§ **Data extracts**

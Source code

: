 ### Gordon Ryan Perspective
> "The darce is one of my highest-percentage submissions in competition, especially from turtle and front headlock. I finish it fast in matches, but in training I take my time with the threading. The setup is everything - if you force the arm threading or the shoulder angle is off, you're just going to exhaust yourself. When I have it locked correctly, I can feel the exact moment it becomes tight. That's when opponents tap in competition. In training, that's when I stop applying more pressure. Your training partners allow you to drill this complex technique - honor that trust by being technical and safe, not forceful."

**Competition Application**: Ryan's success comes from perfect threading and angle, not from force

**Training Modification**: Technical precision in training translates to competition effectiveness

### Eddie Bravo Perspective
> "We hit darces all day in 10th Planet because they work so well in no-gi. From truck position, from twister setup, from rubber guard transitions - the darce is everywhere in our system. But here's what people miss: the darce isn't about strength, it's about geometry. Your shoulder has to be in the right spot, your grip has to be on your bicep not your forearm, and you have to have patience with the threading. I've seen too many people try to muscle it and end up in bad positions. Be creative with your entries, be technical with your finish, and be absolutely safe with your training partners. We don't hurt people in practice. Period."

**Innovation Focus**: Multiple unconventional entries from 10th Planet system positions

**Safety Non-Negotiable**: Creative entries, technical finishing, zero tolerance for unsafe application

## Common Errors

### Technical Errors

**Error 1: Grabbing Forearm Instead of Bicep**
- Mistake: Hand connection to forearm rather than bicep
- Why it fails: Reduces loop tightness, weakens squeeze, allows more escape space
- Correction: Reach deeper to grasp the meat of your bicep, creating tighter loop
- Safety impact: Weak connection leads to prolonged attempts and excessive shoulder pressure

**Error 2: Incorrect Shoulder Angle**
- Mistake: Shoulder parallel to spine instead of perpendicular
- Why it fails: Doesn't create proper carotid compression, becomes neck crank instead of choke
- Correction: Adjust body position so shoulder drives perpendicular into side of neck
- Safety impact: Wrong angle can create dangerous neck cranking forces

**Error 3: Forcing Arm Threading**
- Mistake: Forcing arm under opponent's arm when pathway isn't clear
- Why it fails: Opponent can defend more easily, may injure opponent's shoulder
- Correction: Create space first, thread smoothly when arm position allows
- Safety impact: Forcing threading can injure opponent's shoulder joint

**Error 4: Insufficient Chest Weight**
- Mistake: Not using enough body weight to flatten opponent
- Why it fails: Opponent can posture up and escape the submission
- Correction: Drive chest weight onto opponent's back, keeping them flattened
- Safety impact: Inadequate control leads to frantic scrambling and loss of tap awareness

§ **What you should do**
Which lines above hold the string "Mistake"? Copy every one of them.

§ **Result**
- Mistake: Hand connection to forearm rather than bicep
- Mistake: Shoulder parallel to spine instead of perpendicular
- Mistake: Forcing arm under opponent's arm when pathway isn't clear
- Mistake: Not using enough body weight to flatten opponent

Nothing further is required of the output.